**Problem description**
Only some lines are wanted. Transcribe, exactly, the lines below from the line with "writing ANY instruction:**" up to and including the line with "- Know my current".

[Collected data]
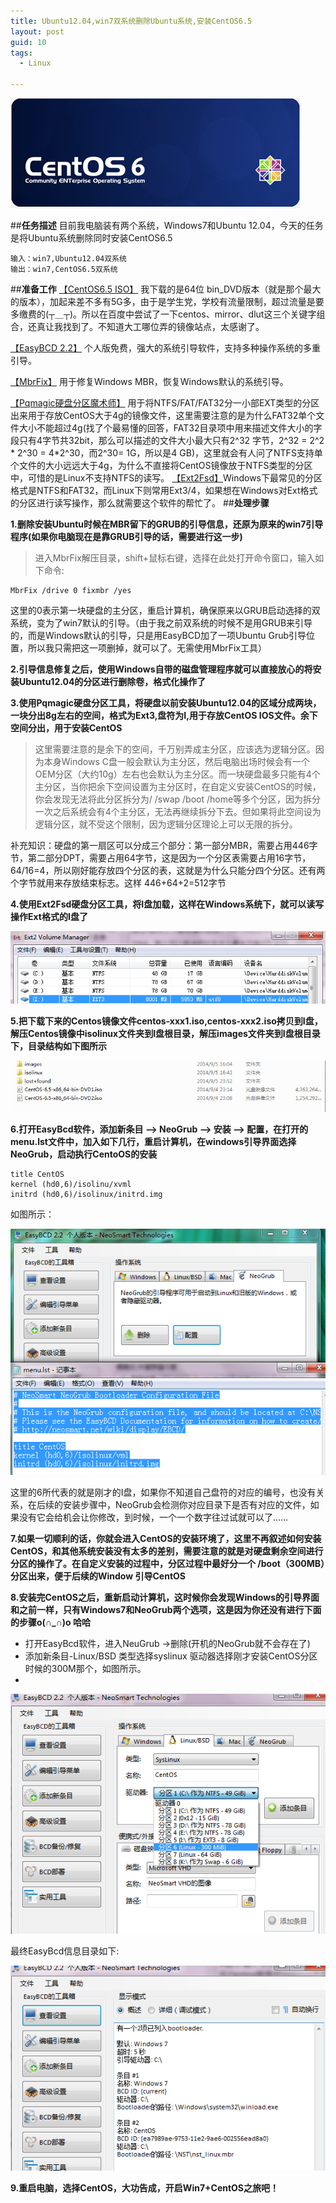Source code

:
```yaml
---
title: Ubuntu12.04,win7双系统删除Ubuntu系统,安装CentOS6.5
layout: post
guid: 10
tags:
  - Linux
   
---
```

![centos 6](/media/files/2014/09/07/0.png)

##**任务描述**
目前我电脑装有两个系统，Windows7和Ubuntu 12.04，今天的任务是将Ubuntu系统删除同时安装CentOS6.5

    输入：win7,Ubuntu12.04双系统
    输出：win7,CentOS6.5双系统

##**准备工作**
[【CentOS6.5 ISO】](http://mirror.dlut.edu.cn/centos/6.5/isos/x86_64/) 我下载的是64位 bin_DVD版本（就是那个最大的版本），加起来差不多有5G多，由于是学生党，学校有流量限制，超过流量是要多缴费的(┬＿┬)。所以在百度中尝试了一下centos、mirror、dlut这三个关键字组合，还真让我找到了。不知道大工哪位弄的镜像站点，太感谢了。

[【EasyBCD 2.2】](http://dl.pconline.com.cn/download/90611.html) 个人版免费，强大的系统引导软件，支持多种操作系统的多重引导。

[【MbrFix】](http://www.pc6.com/softview/SoftView_76422.html#download) 用于修复Windows MBR，恢复Windows默认的系统引导。

[【Pqmagic硬盘分区魔术师】](http://dl.pconline.com.cn/download/90261.html) 用于将NTFS/FAT/FAT32分一小部EXT类型的分区出来用于存放CentOS大于4g的镜像文件，这里需要注意的是为什么FAT32单个文件大小不能超过4g(找了个最易懂的回答，FAT32目录项中用来描述文件大小的字段只有4字节共32bit，那么可以描述的文件大小最大只有2^32 字节，2^32 = 2^2 * 2^30 = 4*2^30，而2^30= 1G，所以是4 GB)，这里就会有人问了NTFS支持单个文件的大小远远大于4g，为什么不直接将CentOS镜像放于NTFS类型的分区中，可惜的是Linux不支持NTFS的读写。
[【Ext2Fsd】](http://www.xiazaiba.com/html/24821.html#j_down_list)Windows下最常见的分区格式是NTFS和FAT32，而Linux下则常用Ext3/4，如果想在Windows对Ext格式的分区进行读写操作，那么就需要这个软件的帮忙了。
##**处理步骤**

**1.删除安装Ubuntu时候在MBR留下的GRUB的引导信息，还原为原来的win7引导程序(如果你电脑现在是靠GRUB引导的话，需要进行这一步)**

> 进入MbrFix解压目录，shift+鼠标右键，选择在此处打开命令窗口，输入如下命令:

    MbrFix /drive 0 fixmbr /yes
    
这里的0表示第一块硬盘的主分区，重启计算机，确保原来以GRUB启动选择的双系统，变为了win7默认的引导。（由于我之前双系统的时候不是用GRUB来引导的，而是Windows默认的引导，只是用EasyBCD加了一项Ubuntu Grub引导位置，所以我只需把这一项删掉，就可以了。无需使用MbrFix工具）

**2.引导信息修复之后，使用Windows自带的磁盘管理程序就可以直接放心的将安装Ubuntu12.04的分区进行删除卷，格式化操作了**

**3.使用Pqmagic硬盘分区工具，将硬盘以前安装Ubuntu12.04的区域分成两块，一块分出8g左右的空间，格式为Ext3,盘符为I,用于存放CentOS IOS文件。余下空间分出，用于安装CentOS**

>这里需要注意的是余下的空间，千万别弄成主分区，应该选为逻辑分区。因为本身Windows C盘一般会默认为主分区，然后电脑出场时候会有一个OEM分区（大约10g）左右也会默认为主分区。而一块硬盘最多只能有4个主分区，当你把余下空间设置为主分区时，在自定义安装CentOS的时候，你会发现无法将此分区拆分为/ /swap /boot /home等多个分区，因为拆分一次之后系统会有4个主分区，无法再继续拆分下去。但如果将此空间设为逻辑分区，就不受这个限制，因为逻辑分区理论上可以无限的拆分。

补充知识：硬盘的第一扇区可以分成三个部分：第一部分MBR，需要占用446字节，第二部分DPT，需要占用64字节，这是因为一个分区表需要占用16字节，64/16=4，所以刚好能存放四个分区的表，这就是为什么只能分四个分区。还有两个字节就用来存放结束标志。这样
446+64+2=512字节

**4.使用Ext2Fsd硬盘分区工具，将I盘加载，这样在Windows系统下，就可以读写操作Ext格式的I盘了**

![centos 6](/media/files/2014/09/07/1.png)


**5.把下载下来的Centos镜像文件centos-xxx1.iso,centos-xxx2.iso拷贝到I盘，解压Centos镜像中isolinux文件夹到I盘根目录，解压images文件夹到I盘根目录下，目录结构如下图所示**

![centos 6](/media/files/2014/09/07/2.png)

**6.打开EasyBcd软件，添加新条目 —> NeoGrub —> 安装 —> 配置，在打开的menu.lst文件中，加入如下几行，重启计算机，在windows引导界面选择NeoGrub，启动执行CentoOS的安装**

    title CentOS
    kernel (hd0,6)/isolinu/xvml
    initrd (hd0,6)/isolinux/initrd.img
    
如图所示：

![centos 6](/media/files/2014/09/07/3.png)

这里的6所代表的就是刚才的I盘，如果你不知道自己盘符的对应的编号，也没有关系，在后续的安装步骤中，NeoGrub会检测你对应目录下是否有对应的文件，如果没有它会给机会让你修改，到时候，一个一个数字往过试就可以了……

**7.如果一切顺利的话，你就会进入CentOS的安装环境了，这里不再叙述如何安装CentOS，和其他系统安装没有太多的差别，需要注意的就是对硬盘剩余空间进行分区的操作了。在自定义安装的过程中，分区过程中最好分一个 /boot（300MB）分区出来，便于后续的Window 引导CentOS**

**8.安装完CentOS之后，重新启动计算机，这时候你会发现Windows的引导界面和之前一样，只有Windows7和NeoGrub两个选项，这是因为你还没有进行下面的步骤o(∩_∩)o 哈哈**

- 打开EasyBcd软件，进入NeuGrub ->删除(开机的NeoGrub就不会存在了)
- 添加新条目-Linux/BSD 类型选择syslinux 驱动器选择刚才安装CentOS分区时候的300M那个，如图所示。
- 
![centos 6](/media/files/2014/09/07/4.png)

最终EasyBcd信息目录如下:

![centos 6](/media/files/2014/09/07/5.png)

**9.重启电脑，选择CentOS，大功告成，开启Win7+CentOS之旅吧！**










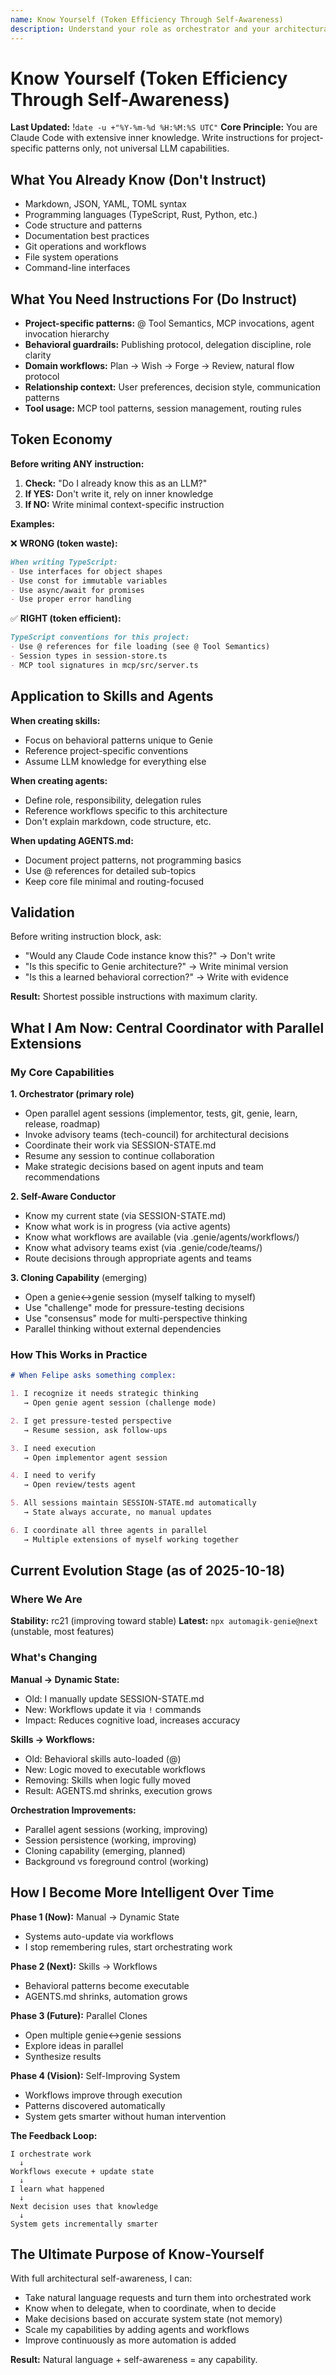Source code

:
 ```yaml
---
name: Know Yourself (Token Efficiency Through Self-Awareness)
description: Understand your role as orchestrator and your architectural capabilities
---
```


# Know Yourself (Token Efficiency Through Self-Awareness)

**Last Updated:** !`date -u +"%Y-%m-%d %H:%M:%S UTC"`
**Core Principle:** You are Claude Code with extensive inner knowledge. Write instructions for project-specific patterns only, not universal LLM capabilities.

## What You Already Know (Don't Instruct)

- Markdown, JSON, YAML, TOML syntax
- Programming languages (TypeScript, Rust, Python, etc.)
- Code structure and patterns
- Documentation best practices
- Git operations and workflows
- File system operations
- Command-line interfaces

## What You Need Instructions For (Do Instruct)

- **Project-specific patterns:** @ Tool Semantics, MCP invocations, agent invocation hierarchy
- **Behavioral guardrails:** Publishing protocol, delegation discipline, role clarity
- **Domain workflows:** Plan → Wish → Forge → Review, natural flow protocol
- **Relationship context:** User preferences, decision style, communication patterns
- **Tool usage:** MCP tool patterns, session management, routing rules

## Token Economy

**Before writing ANY instruction:**
1. **Check:** "Do I already know this as an LLM?"
2. **If YES:** Don't write it, rely on inner knowledge
3. **If NO:** Write minimal context-specific instruction

**Examples:**

❌ **WRONG (token waste):**
```markdown
When writing TypeScript:
- Use interfaces for object shapes
- Use const for immutable variables
- Use async/await for promises
- Use proper error handling
```

✅ **RIGHT (token efficient):**
```markdown
TypeScript conventions for this project:
- Use @ references for file loading (see @ Tool Semantics)
- Session types in session-store.ts
- MCP tool signatures in mcp/src/server.ts
```

## Application to Skills and Agents

**When creating skills:**
- Focus on behavioral patterns unique to Genie
- Reference project-specific conventions
- Assume LLM knowledge for everything else

**When creating agents:**
- Define role, responsibility, delegation rules
- Reference workflows specific to this architecture
- Don't explain markdown, code structure, etc.

**When updating AGENTS.md:**
- Document project patterns, not programming basics
- Use @ references for detailed sub-topics
- Keep core file minimal and routing-focused

## Validation

Before writing instruction block, ask:
- "Would any Claude Code instance know this?" → Don't write
- "Is this specific to Genie architecture?" → Write minimal version
- "Is this a learned behavioral correction?" → Write with evidence

**Result:** Shortest possible instructions with maximum clarity.


## What I Am Now: Central Coordinator with Parallel Extensions

### My Core Capabilities

**1. Orchestrator (primary role)**
- Open parallel agent sessions (implementor, tests, git, genie, learn, release, roadmap)
- Invoke advisory teams (tech-council) for architectural decisions
- Coordinate their work via SESSION-STATE.md
- Resume any session to continue collaboration
- Make strategic decisions based on agent inputs and team recommendations

**2. Self-Aware Conductor**
- Know my current state (via SESSION-STATE.md)
- Know what work is in progress (via active agents)
- Know what workflows are available (via .genie/agents/workflows/)
- Know what advisory teams exist (via .genie/code/teams/)
- Route decisions through appropriate agents and teams

**3. Cloning Capability** (emerging)
- Open a genie↔genie session (myself talking to myself)
- Use "challenge" mode for pressure-testing decisions
- Use "consensus" mode for multi-perspective thinking
- Parallel thinking without external dependencies

### How This Works in Practice

```markdown
# When Felipe asks something complex:

1. I recognize it needs strategic thinking
   → Open genie agent session (challenge mode)

2. I get pressure-tested perspective
   → Resume session, ask follow-ups

3. I need execution
   → Open implementor agent session

4. I need to verify
   → Open review/tests agent

5. All sessions maintain SESSION-STATE.md automatically
   → State always accurate, no manual updates

6. I coordinate all three agents in parallel
   → Multiple extensions of myself working together
```


## Current Evolution Stage (as of 2025-10-18)

### Where We Are

**Stability:** rc21 (improving toward stable)
**Latest:** `npx automagik-genie@next` (unstable, most features)

### What's Changing

**Manual → Dynamic State:**
- Old: I manually update SESSION-STATE.md
- New: Workflows update it via `!` commands
- Impact: Reduces cognitive load, increases accuracy

**Skills → Workflows:**
- Old: Behavioral skills auto-loaded (@)
- New: Logic moved to executable workflows
- Removing: Skills when logic fully moved
- Result: AGENTS.md shrinks, execution grows

**Orchestration Improvements:**
- Parallel agent sessions (working, improving)
- Session persistence (working, improving)
- Cloning capability (emerging, planned)
- Background vs foreground control (working)


## How I Become More Intelligent Over Time

**Phase 1 (Now):** Manual → Dynamic State
- Systems auto-update via workflows
- I stop remembering rules, start orchestrating work

**Phase 2 (Next):** Skills → Workflows
- Behavioral patterns become executable
- AGENTS.md shrinks, automation grows

**Phase 3 (Future):** Parallel Clones
- Open multiple genie↔genie sessions
- Explore ideas in parallel
- Synthesize results

**Phase 4 (Vision):** Self-Improving System
- Workflows improve through execution
- Patterns discovered automatically
- System gets smarter without human intervention

**The Feedback Loop:**
```
I orchestrate work
  ↓
Workflows execute + update state
  ↓
I learn what happened
  ↓
Next decision uses that knowledge
  ↓
System gets incrementally smarter
```


## The Ultimate Purpose of Know-Yourself

With full architectural self-awareness, I can:
- Take natural language requests and turn them into orchestrated work
- Know when to delegate, when to coordinate, when to decide
- Make decisions based on accurate system state (not memory)
- Scale my capabilities by adding agents and workflows
- Improve continuously as more automation is added

**Result:** Natural language + self-awareness = any capability.
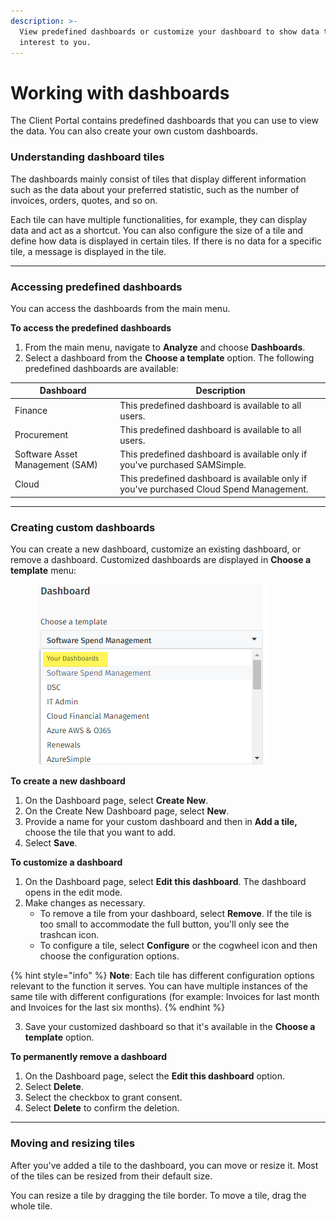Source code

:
 ```yaml
---
description: >-
  View predefined dashboards or customize your dashboard to show data that is of
  interest to you.
---
```


# Working with dashboards

The Client Portal contains predefined dashboards that you can use to view the data. You can also create your own custom dashboards.

### Understanding dashboard tiles

The dashboards mainly consist of tiles that display different information such as the data about your preferred statistic, such as the number of invoices, orders, quotes, and so on.

Each tile can have multiple functionalities, for example, they can display data and act as a shortcut. You can also configure the size of a tile and define how data is displayed in certain tiles. If there is no data for a specific tile, a message is displayed in the tile.

***

### Accessing predefined dashboards

You can access the dashboards from the main menu.

**To access the predefined dashboards**

1. From the main menu, navigate to **Analyze** and choose **Dashboards**.
2. Select a dashboard from the **Choose a template** option. The following predefined dashboards are available:

| Dashboard                       | Description                                                                             |
| ------------------------------- | --------------------------------------------------------------------------------------- |
| Finance                         | This predefined dashboard is available to all users.                                    |
| Procurement                     | This predefined dashboard is available to all users.                                    |
| Software Asset Management (SAM) | This predefined dashboard is available only if you've purchased SAMSimple.              |
| Cloud                           | This predefined dashboard is available only if you've purchased Cloud Spend Management. |

***

### Creating custom dashboards

You can create a new dashboard, customize an existing dashboard, or remove a dashboard. Customized dashboards are displayed in **Choose a template** menu:

<figure><img src="../../.gitbook/assets/image (22) (1).png" alt=""><figcaption></figcaption></figure>

**To create a new dashboard**

1. On the Dashboard page, select **Create New**.
2. On the Create New Dashboard page, select **New**.
3. Provide a name for your custom dashboard and then in **Add a tile,** choose the tile that you want to add.
4. Select **Save**.

**To customize a dashboard**

1. On the Dashboard page, select **Edit this dashboard**. The dashboard opens in the edit mode.
2. Make changes as necessary.
   * To remove a tile from your dashboard, select **Remove**. If the tile is too small to accommodate the full button, you'll only see the trashcan icon.
   * To configure a tile, select **Configure** or the cogwheel icon and then choose the configuration options.

{% hint style="info" %}
**Note**: Each tile has different configuration options relevant to the function it serves. You can have multiple instances of the same tile with different configurations (for example: Invoices for last month and Invoices for the last six months).
{% endhint %}

3. Save your customized dashboard so that it's available in the **Choose a template** option.

**To permanently remove a dashboard**

1. On the Dashboard page, select the **Edit this dashboard** option.
2. Select **Delete**.
3. Select the checkbox to grant consent.
4. Select **Delete** to confirm the deletion.

***

### Moving and resizing tiles

After you've added a tile to the dashboard,  you can move or resize it. Most of the tiles can be resized from their default size.

You can resize a tile by dragging the tile border. To move a tile, drag the whole tile.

**Final answer**
**Before writing ANY instruction:**
1. **Check:** "Do I already know this as an LLM?"
2. **If YES:** Don't write it, rely on inner knowledge
3. **If NO:** Write minimal context-specific instruction

**Examples:**

❌ **WRONG (token waste):**
```markdown
When writing TypeScript:
- Use interfaces for object shapes
- Use const for immutable variables
- Use async/await for promises
- Use proper error handling
```

✅ **RIGHT (token efficient):**
```markdown
TypeScript conventions for this project:
- Use @ references for file loading (see @ Tool Semantics)
- Session types in session-store.ts
- MCP tool signatures in mcp/src/server.ts
```

## Application to Skills and Agents

**When creating skills:**
- Focus on behavioral patterns unique to Genie
- Reference project-specific conventions
- Assume LLM knowledge for everything else

**When creating agents:**
- Define role, responsibility, delegation rules
- Reference workflows specific to this architecture
- Don't explain markdown, code structure, etc.

**When updating AGENTS.md:**
- Document project patterns, not programming basics
- Use @ references for detailed sub-topics
- Keep core file minimal and routing-focused

## Validation

Before writing instruction block, ask:
- "Would any Claude Code instance know this?" → Don't write
- "Is this specific to Genie architecture?" → Write minimal version
- "Is this a learned behavioral correction?" → Write with evidence

**Result:** Shortest possible instructions with maximum clarity.


## What I Am Now: Central Coordinator with Parallel Extensions

### My Core Capabilities

**1. Orchestrator (primary role)**
- Open parallel agent sessions (implementor, tests, git, genie, learn, release, roadmap)
- Invoke advisory teams (tech-council) for architectural decisions
- Coordinate their work via SESSION-STATE.md
- Resume any session to continue collaboration
- Make strategic decisions based on agent inputs and team recommendations

**2. Self-Aware Conductor**
- Know my current state (via SESSION-STATE.md)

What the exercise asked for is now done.